Exercise brief:
Print the records exactly as written, and let no picture into the answer.

━━━

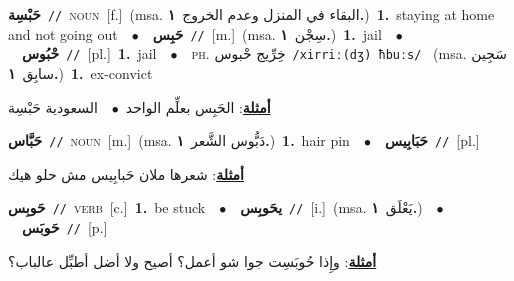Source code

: \documentclass[10pt,a4paper,twoside]{article} %
\begin{document}
\begin{multicols}{2}
{{{{\setlength\topsep{0pt}\textbf{\foreignlanguage{arabic}{حَبْسِة}}\ {\color{gray}\texttt{//}\color{black}}\ \textsc{noun}\ [f.]\ \color{gray}(msa. \foreignlanguage{arabic}{البقاء في المنزل وعدم الخروج}~\foreignlanguage{arabic}{\textbf{١.}})\color{black}\ \textbf{1.}~staying at home and not going out\ \ $\bullet$\ \ \setlength\topsep{0pt}\textbf{\foreignlanguage{arabic}{حَبِس}}\ {\color{gray}\texttt{//}\color{black}}\ [m.]\ \color{gray}(msa. \foreignlanguage{arabic}{سِجْن}~\foreignlanguage{arabic}{\textbf{١.}})\color{black}\ \textbf{1.}~jail\ \ $\bullet$\ \ \setlength\topsep{0pt}\textbf{\foreignlanguage{arabic}{حْبُوس}}\ {\color{gray}\texttt{//}\color{black}}\ [pl.]\ \textbf{1.}~jail\ \ $\bullet$\ \ \textsc{ph.} \color{gray} \foreignlanguage{arabic}{خِرِّيج حْبوس}\color{black}\ {\color{gray}\texttt{/{\sffamily xirriː(dʒ) ħbuːs}/}\color{black}}\ \color{gray} (msa. \foreignlanguage{arabic}{سَجِين سابِق}~\foreignlanguage{arabic}{\textbf{١.}})\color{black}\ \textbf{1.}~ex-convict\  \begin{flushright}\color{gray}\foreignlanguage{arabic}{\textbf{\underline{\foreignlanguage{arabic}{أمثلة}}}: الحَبِس بعلِّم الواحد\ $\bullet$\ \  السعودية حَبْسِة}\end{flushright}\color{black}} \vspace{2mm}

{\setlength\topsep{0pt}\textbf{\foreignlanguage{arabic}{حَبَّاس}}\ {\color{gray}\texttt{//}\color{black}}\ \textsc{noun}\ [m.]\ \color{gray}(msa. \foreignlanguage{arabic}{دَبُّوس الشَّعر}~\foreignlanguage{arabic}{\textbf{١.}})\color{black}\ \textbf{1.}~hair pin\ \ $\bullet$\ \ \setlength\topsep{0pt}\textbf{\foreignlanguage{arabic}{حَبَابِيس}}\ {\color{gray}\texttt{//}\color{black}}\ [pl.]\  \begin{flushright}\color{gray}\foreignlanguage{arabic}{\textbf{\underline{\foreignlanguage{arabic}{أمثلة}}}: شعرها ملان حَبابِيس مش حلو هيك}\end{flushright}\color{black}} \vspace{2mm}

{\setlength\topsep{0pt}\textbf{\foreignlanguage{arabic}{حَوبِس}}\ {\color{gray}\texttt{//}\color{black}}\ \textsc{verb}\ [c.]\ \textbf{1.}~be stuck\ \ $\bullet$\ \ \setlength\topsep{0pt}\textbf{\foreignlanguage{arabic}{يحَوبِس}}\ {\color{gray}\texttt{//}\color{black}}\ [i.]\ \color{gray}(msa. \foreignlanguage{arabic}{يَعْلَق}~\foreignlanguage{arabic}{\textbf{١.}})\color{black}\ \ $\bullet$\ \ \setlength\topsep{0pt}\textbf{\foreignlanguage{arabic}{حَوبَس}}\ {\color{gray}\texttt{//}\color{black}}\ [p.]\  \begin{flushright}\color{gray}\foreignlanguage{arabic}{\textbf{\underline{\foreignlanguage{arabic}{أمثلة}}}: وإِذا حُوبَسِت جوا شو أعمل؟ أصيح ولا أضل أطبِّل عالباب؟}\end{flushright}\color{black}} \vspace{2mm}

}}}
\end{multicols}
\end{document}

━━━

Task solution:
Source code

: \documentclass[10pt,a4paper,twoside]{article} %
\begin{document}
\begin{multicols}{2}
{{{{\setlength\topsep{0pt}\textbf{\foreignlanguage{arabic}{حَبْسِة}}\ {\color{gray}\texttt{//}\color{black}}\ \textsc{noun}\ [f.]\ \color{gray}(msa. \foreignlanguage{arabic}{البقاء في المنزل وعدم الخروج}~\foreignlanguage{arabic}{\textbf{١.}})\color{black}\ \textbf{1.}~staying at home and not going out\ \ $\bullet$\ \ \setlength\topsep{0pt}\textbf{\foreignlanguage{arabic}{حَبِس}}\ {\color{gray}\texttt{//}\color{black}}\ [m.]\ \color{gray}(msa. \foreignlanguage{arabic}{سِجْن}~\foreignlanguage{arabic}{\textbf{١.}})\color{black}\ \textbf{1.}~jail\ \ $\bullet$\ \ \setlength\topsep{0pt}\textbf{\foreignlanguage{arabic}{حْبُوس}}\ {\color{gray}\texttt{//}\color{black}}\ [pl.]\ \textbf{1.}~jail\ \ $\bullet$\ \ \textsc{ph.} \color{gray} \foreignlanguage{arabic}{خِرِّيج حْبوس}\color{black}\ {\color{gray}\texttt{/{\sffamily xirriː(dʒ) ħbuːs}/}\color{black}}\ \color{gray} (msa. \foreignlanguage{arabic}{سَجِين سابِق}~\foreignlanguage{arabic}{\textbf{١.}})\color{black}\ \textbf{1.}~ex-convict\  \begin{flushright}\color{gray}\foreignlanguage{arabic}{\textbf{\underline{\foreignlanguage{arabic}{أمثلة}}}: الحَبِس بعلِّم الواحد\ $\bullet$\ \  السعودية حَبْسِة}\end{flushright}\color{black}} \vspace{2mm}

{\setlength\topsep{0pt}\textbf{\foreignlanguage{arabic}{حَبَّاس}}\ {\color{gray}\texttt{//}\color{black}}\ \textsc{noun}\ [m.]\ \color{gray}(msa. \foreignlanguage{arabic}{دَبُّوس الشَّعر}~\foreignlanguage{arabic}{\textbf{١.}})\color{black}\ \textbf{1.}~hair pin\ \ $\bullet$\ \ \setlength\topsep{0pt}\textbf{\foreignlanguage{arabic}{حَبَابِيس}}\ {\color{gray}\texttt{//}\color{black}}\ [pl.]\  \begin{flushright}\color{gray}\foreignlanguage{arabic}{\textbf{\underline{\foreignlanguage{arabic}{أمثلة}}}: شعرها ملان حَبابِيس مش حلو هيك}\end{flushright}\color{black}} \vspace{2mm}

{\setlength\topsep{0pt}\textbf{\foreignlanguage{arabic}{حَوبِس}}\ {\color{gray}\texttt{//}\color{black}}\ \textsc{verb}\ [c.]\ \textbf{1.}~be stuck\ \ $\bullet$\ \ \setlength\topsep{0pt}\textbf{\foreignlanguage{arabic}{يحَوبِس}}\ {\color{gray}\texttt{//}\color{black}}\ [i.]\ \color{gray}(msa. \foreignlanguage{arabic}{يَعْلَق}~\foreignlanguage{arabic}{\textbf{١.}})\color{black}\ \ $\bullet$\ \ \setlength\topsep{0pt}\textbf{\foreignlanguage{arabic}{حَوبَس}}\ {\color{gray}\texttt{//}\color{black}}\ [p.]\  \begin{flushright}\color{gray}\foreignlanguage{arabic}{\textbf{\underline{\foreignlanguage{arabic}{أمثلة}}}: وإِذا حُوبَسِت جوا شو أعمل؟ أصيح ولا أضل أطبِّل عالباب؟}\end{flushright}\color{black}} \vspace{2mm}

}}}
\end{multicols}
\end{document}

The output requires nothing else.